Pictures don't belong in the copy; print all the records exactly.
[Task data — start]
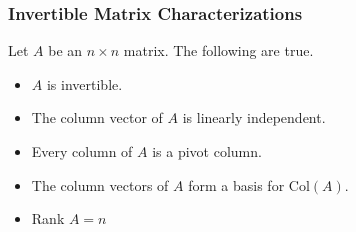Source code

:         \subsubsection{Invertible Matrix Characterizations}
        Let $A$ be an $n \times n$ matrix. The following are true.
        \begin{itemize}
            \item $A$ is invertible.
            \item The column vector of $A$ is linearly independent.
            \item Every column of $A$ is a pivot column.
            \item The column vectors of $A$ form a basis for Col$(A)$.
            \item Rank $A = n$
        \end{itemize}
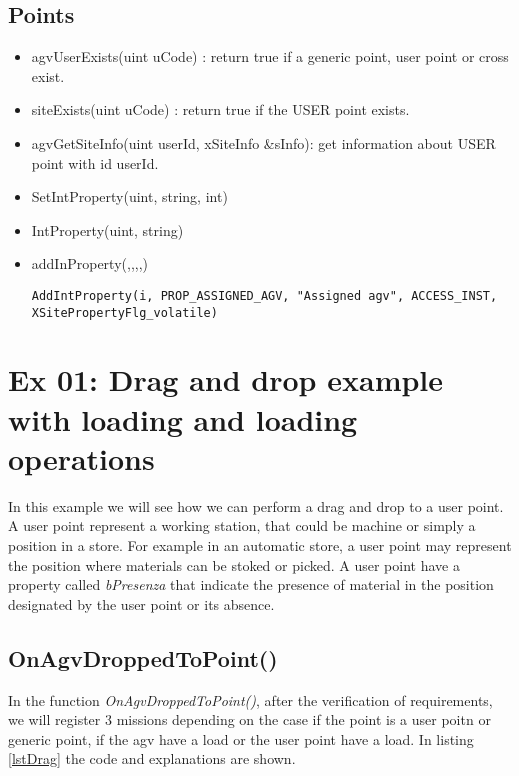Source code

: \subsection{Points}

\begin{itemize}
	\item agvUserExists(uint uCode) : return true if a generic point, user point or cross exist.
	\item siteExists(uint uCode) : return true if the USER point exists.
	\item agvGetSiteInfo(uint userId, xSiteInfo \&sInfo): get information about USER point with id userId.\\
\end{itemize}

\begin{itemize}
	\item SetIntProperty(uint, string, int)
	\item IntProperty(uint, string)
	\item addInProperty(,,,,)
	\begin{lstlisting}[frame=none]
	AddIntProperty(i, PROP_ASSIGNED_AGV, "Assigned agv", ACCESS_INST, XSitePropertyFlg_volatile)
	\end{lstlisting}
\end{itemize}	

\section{Ex 01: Drag and drop example with loading and loading operations}

In this example we will see how we can perform a drag and drop to a user point. A user point represent a working station, that could be machine or simply a position in a store. For example in an automatic store, a user point may represent the position where materials can be stoked or picked. A user point have a property called \textit{bPresenza} that indicate the presence of material in the position designated by the user point or its absence.\\

\subsection*{OnAgvDroppedToPoint()}
In the function \textit{OnAgvDroppedToPoint()}, after the verification of requirements, we will register 3 missions depending on the case if the point is a user poitn or generic point, if the agv have a load or the user point have a load. In listing \ref{lstDrag} the code and explanations are shown.

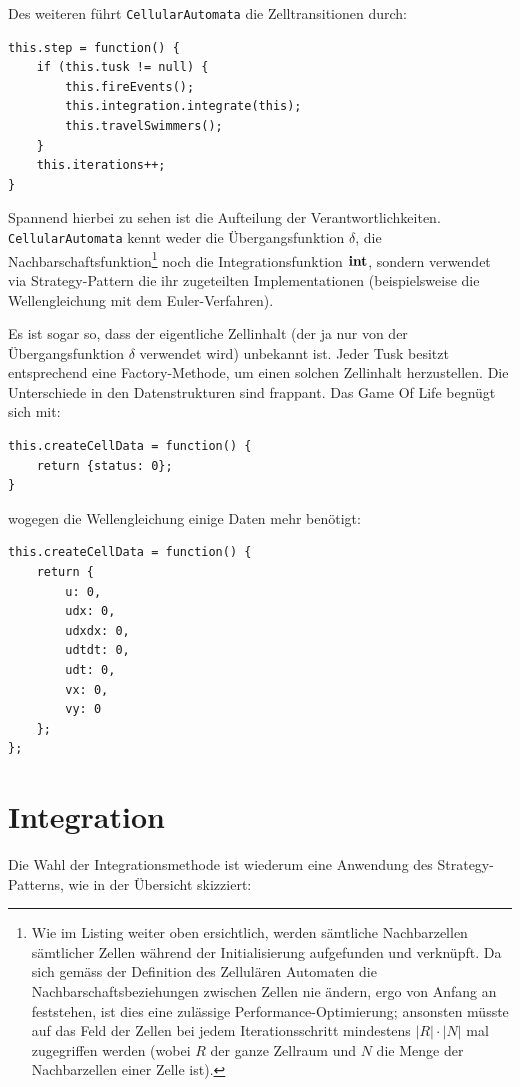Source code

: \documentclass[11pt]{report} %
\theoremstyle{definition}
\begin{document}
Des weiteren führt {\tt CellularAutomata} die Zelltransitionen durch:

\begin{lstlisting}
this.step = function() {		
	if (this.tusk != null) {
		this.fireEvents();		
		this.integration.integrate(this);
		this.travelSwimmers();
	}	
	this.iterations++;	
}
\end{lstlisting}

Spannend hierbei zu sehen ist die Aufteilung der Verantwortlichkeiten. {\tt CellularAutomata} kennt weder  die Übergangsfunktion $\delta$, die Nachbarschaftsfunktion\footnote{Wie im Listing weiter oben ersichtlich, werden sämtliche Nachbarzellen sämtlicher Zellen während der Initialisierung aufgefunden und verknüpft. Da sich gemäss der Definition des Zellulären Automaten die Nachbarschaftsbeziehungen zwischen Zellen nie ändern, ergo von Anfang an feststehen, ist dies eine zulässige Performance-Optimierung; ansonsten müsste auf das Feld der Zellen bei jedem Iterationsschritt mindestens $|R|\cdot |N|$ mal zugegriffen werden (wobei $R$ der ganze Zellraum und $N$ die Menge der Nachbarzellen einer Zelle ist).} noch die Integrationsfunktion $\mathbf{int}$, sondern verwendet via Strategy-Pattern die ihr zugeteilten Implementationen (beispielsweise die Wellengleichung mit dem Euler-Verfahren).

Es ist sogar so, dass der eigentliche Zellinhalt (der ja nur von der Übergangsfunktion $\delta$ verwendet wird) unbekannt ist. Jeder Tusk besitzt entsprechend eine Factory-Methode, um einen solchen Zellinhalt herzustellen. Die Unterschiede in den Datenstrukturen sind frappant. Das Game Of Life begnügt sich mit:

\begin{lstlisting}
this.createCellData = function() {
	return {status: 0};
}
\end{lstlisting}

wogegen die Wellengleichung einige Daten mehr benötigt:
\begin{lstlisting}
this.createCellData = function() {
	return {
		u: 0,
		udx: 0,
		udxdx: 0,
		udtdt: 0,
		udt: 0,
		vx: 0,
		vy: 0
	};
};
\end{lstlisting}

\section{Integration}

Die Wahl der Integrationsmethode ist wiederum eine Anwendung des Strategy-Patterns, wie in der Übersicht skizziert:
\end{document}
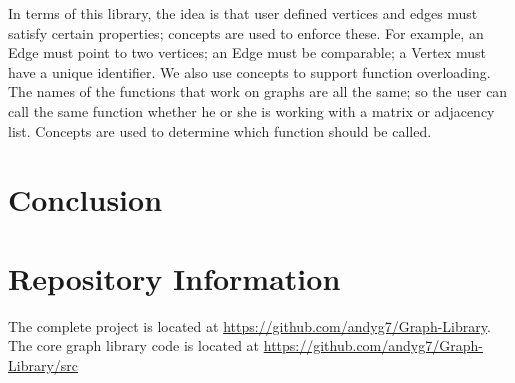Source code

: \documentclass{article}
\begin{document}
In terms of this library, the idea is that user defined vertices and edges must satisfy certain properties; concepts are used to enforce these. For example, an Edge must point to two vertices; an Edge must be comparable; a Vertex must have a unique identifier. We also use concepts to support function overloading. The names of the functions that work on graphs are all the same; so the user can call the same function whether he or she is working with a matrix or adjacency list. Concepts are used to determine which function should be called.

\section{Conclusion}

\section{Repository Information}
The complete project is located at \url{https://github.com/andyg7/Graph-Library}.
The core graph library code is located at \url{https://github.com/andyg7/Graph-Library/src}
\end{document}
[Task data — finish]
◆ **Task answer**:
Source code

:         \subsubsection{Invertible Matrix Characterizations}
        Let $A$ be an $n \times n$ matrix. The following are true.
        \begin{itemize}
            \item $A$ is invertible.
            \item The column vector of $A$ is linearly independent.
            \item Every column of $A$ is a pivot column.
            \item The column vectors of $A$ form a basis for Col$(A)$.
            \item Rank $A = n$
        \end{itemize}
Source code

: \subsection{Points}

\begin{itemize}
	\item agvUserExists(uint uCode) : return true if a generic point, user point or cross exist.
	\item siteExists(uint uCode) : return true if the USER point exists.
	\item agvGetSiteInfo(uint userId, xSiteInfo \&sInfo): get information about USER point with id userId.\\
\end{itemize}

\begin{itemize}
	\item SetIntProperty(uint, string, int)
	\item IntProperty(uint, string)
	\item addInProperty(,,,,)
	\begin{lstlisting}[frame=none]
	AddIntProperty(i, PROP_ASSIGNED_AGV, "Assigned agv", ACCESS_INST, XSitePropertyFlg_volatile)
	\end{lstlisting}
\end{itemize}	

\section{Ex 01: Drag and drop example with loading and loading operations}

In this example we will see how we can perform a drag and drop to a user point. A user point represent a working station, that could be machine or simply a position in a store. For example in an automatic store, a user point may represent the position where materials can be stoked or picked. A user point have a property called \textit{bPresenza} that indicate the presence of material in the position designated by the user point or its absence.\\

\subsection*{OnAgvDroppedToPoint()}
In the function \textit{OnAgvDroppedToPoint()}, after the verification of requirements, we will register 3 missions depending on the case if the point is a user poitn or generic point, if the agv have a load or the user point have a load. In listing \ref{lstDrag} the code and explanations are shown.

Source code

: \documentclass[11pt]{report} %
\theoremstyle{definition}
\begin{document}
Des weiteren führt {\tt CellularAutomata} die Zelltransitionen durch:

\begin{lstlisting}
this.step = function() {		
	if (this.tusk != null) {
		this.fireEvents();		
		this.integration.integrate(this);
		this.travelSwimmers();
	}	
	this.iterations++;	
}
\end{lstlisting}

Spannend hierbei zu sehen ist die Aufteilung der Verantwortlichkeiten. {\tt CellularAutomata} kennt weder  die Übergangsfunktion $\delta$, die Nachbarschaftsfunktion\footnote{Wie im Listing weiter oben ersichtlich, werden sämtliche Nachbarzellen sämtlicher Zellen während der Initialisierung aufgefunden und verknüpft. Da sich gemäss der Definition des Zellulären Automaten die Nachbarschaftsbeziehungen zwischen Zellen nie ändern, ergo von Anfang an feststehen, ist dies eine zulässige Performance-Optimierung; ansonsten müsste auf das Feld der Zellen bei jedem Iterationsschritt mindestens $|R|\cdot |N|$ mal zugegriffen werden (wobei $R$ der ganze Zellraum und $N$ die Menge der Nachbarzellen einer Zelle ist).} noch die Integrationsfunktion $\mathbf{int}$, sondern verwendet via Strategy-Pattern die ihr zugeteilten Implementationen (beispielsweise die Wellengleichung mit dem Euler-Verfahren).

Es ist sogar so, dass der eigentliche Zellinhalt (der ja nur von der Übergangsfunktion $\delta$ verwendet wird) unbekannt ist. Jeder Tusk besitzt entsprechend eine Factory-Methode, um einen solchen Zellinhalt herzustellen. Die Unterschiede in den Datenstrukturen sind frappant. Das Game Of Life begnügt sich mit:

\begin{lstlisting}
this.createCellData = function() {
	return {status: 0};
}
\end{lstlisting}

wogegen die Wellengleichung einige Daten mehr benötigt:
\begin{lstlisting}
this.createCellData = function() {
	return {
		u: 0,
		udx: 0,
		udxdx: 0,
		udtdt: 0,
		udt: 0,
		vx: 0,
		vy: 0
	};
};
\end{lstlisting}

\section{Integration}

Die Wahl der Integrationsmethode ist wiederum eine Anwendung des Strategy-Patterns, wie in der Übersicht skizziert:
\end{document}
Source code

: \documentclass{article}
\begin{document}
In terms of this library, the idea is that user defined vertices and edges must satisfy certain properties; concepts are used to enforce these. For example, an Edge must point to two vertices; an Edge must be comparable; a Vertex must have a unique identifier. We also use concepts to support function overloading. The names of the functions that work on graphs are all the same; so the user can call the same function whether he or she is working with a matrix or adjacency list. Concepts are used to determine which function should be called.

\section{Conclusion}

\section{Repository Information}
The complete project is located at \url{https://github.com/andyg7/Graph-Library}.
The core graph library code is located at \url{https://github.com/andyg7/Graph-Library/src}
\end{document}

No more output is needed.